I was at a commissioners’ court meeting recently. Resolutions, proclamations and a lot of discussion. Every now and then, something gets done.

It’s not a perfect system, but has some merits – mainly because we need our afternoon naps. That’s been my little private joke over the years. I’m there every week, and most times I actually do stay awake.

There has been a feeling among editors and publishers in the last few years that reporters shouldn’t go to meetings. I like them because they generate news. I don’t care if it’s being “like a secretary,” a complaint you might hear by the boss from time to time. My feeling is, “What’s wrong with secretaries?” You report what happened to tell the people who weren’t there, just like you would a concert, funeral or anything else someone might have missed.

Not every one of your readers will want to know, but some will because that’s where their taxes get spent. And that’s how reporting began – to chronicle the event. Nowadays we’ve gotten to think we’re all prose writers, which is OK if you have the time and the resources to do it right.

It’s been my experience that in most cases, you don’t. The powers that be would rather have you working on a nothing story, because they get it in their head you don’t have enough on your plate. You’re supposed to be a good little robot.

Downsizing is very common in my line. Theory being, “Why can’t we just pay one person to do 10 jobs? It decreases moral and increases resignations of positions that we can phase out and stick on someone else. It’s so simple.”

Some years ago, I was talking with the business manager of a daily paper and wondered why it always took so long to fill vacant positions.

“Oh, you didn’t know?” she said. “Every year at Christmas they take all the salaries from the ones that aren’t filled and divide up bonuses among the managers.”

Very simple, indeed.

Sound like a certain company from Houston to you? Like Enron perhaps? One that imploded because the wealth spent all its time at the top and never trickled down to the little guy? I guess the riff-raff wasn’t all that important – only the backbone of the entire company.

The Internet is dipping into everyone’s profit margin, and if you want to be a print journalist these days you’ve got to be a cameraman and everything else. Why not just go all the way and do a live newscast from the paper? You’ve got the room for it – that big space where your press used to be since it was phased out.

Community papers are a bit out of the mire. They’ve built up a clientele of advertisers and readers over the years that see them for what they are – not the New York Times but local people just trying to make it like everyone else. It also helps when they’re free.
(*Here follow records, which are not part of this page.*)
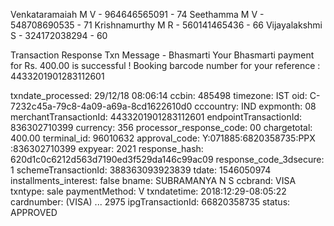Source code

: Venkataramaiah M V - 964646565091 - 74
Seethamma M V - 548708690535 - 71
Krishnamurthy M R - 560141465436 - 66
Vijayalakshmi S - 324172038294 - 60


Transaction Response
Txn Message -
Bhasmarti Your Bhasmarti payment for Rs. 400.00 is successful ! Booking barcode number for your reference : 4433201901283112601


txndate_processed: 29/12/18 08:06:14
ccbin: 485498
timezone: IST
oid: C-7232c45a-79c8-4a09-a69a-8cd1622610d0
cccountry: IND
expmonth: 08
merchantTransactionId: 4433201901283112601
endpointTransactionId: 836302710399
currency: 356
processor_response_code: 00
chargetotal: 400.00
terminal_id: 96010632
approval_code: Y:071885:6820358735:PPX :836302710399
expyear: 2021
response_hash: 620d1c0c6212d563d7190ed3f529da146c99ac09
response_code_3dsecure: 1
schemeTransactionId: 388363093923839
tdate: 1546050974
installments_interest: false
bname: SUBRAMANYA N S
ccbrand: VISA
txntype: sale
paymentMethod: V
txndatetime: 2018:12:29-08:05:22
cardnumber: (VISA) ... 2975
ipgTransactionId: 66820358735
status: APPROVED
It’s unfortunate but my colleagues and I will never know newspapers when they weren’t dying. Having suffered through my share of more than a few restaurant guides and other revenue cons,  somehow I just can’t see Ed Murrow or Walter Cronkite having to do a story on McDonald’s because they bought an ad.

I’ve been a manager at times, mostly emerging with my soul intact. It seems to me that newspapers should be embracing the Internet.

I know about the twitters and other garbage out there now, but the Internet of the future will be truly amazing. People will get their news on it, kids will get educations with it and advances will be made in communications, health and science.

I’m not saying, “Stop printing your paper.” Those will go soon enough, but unless they stay ahead of the game a lot of editors will be bagging groceries at Sam’s Club soon. And for God’s sakes keep those managers out of the till. Do they really need that fourth home in Wyoming?

Why not use the Web to our advantage? Why not make our Internet news operations better, instead of selling coasters, luggage tags, keychains, coffee mugs and playing cards with pictures from the paper on them?

We can knock the Internet all day or we can accept it, but the latter is the only real option.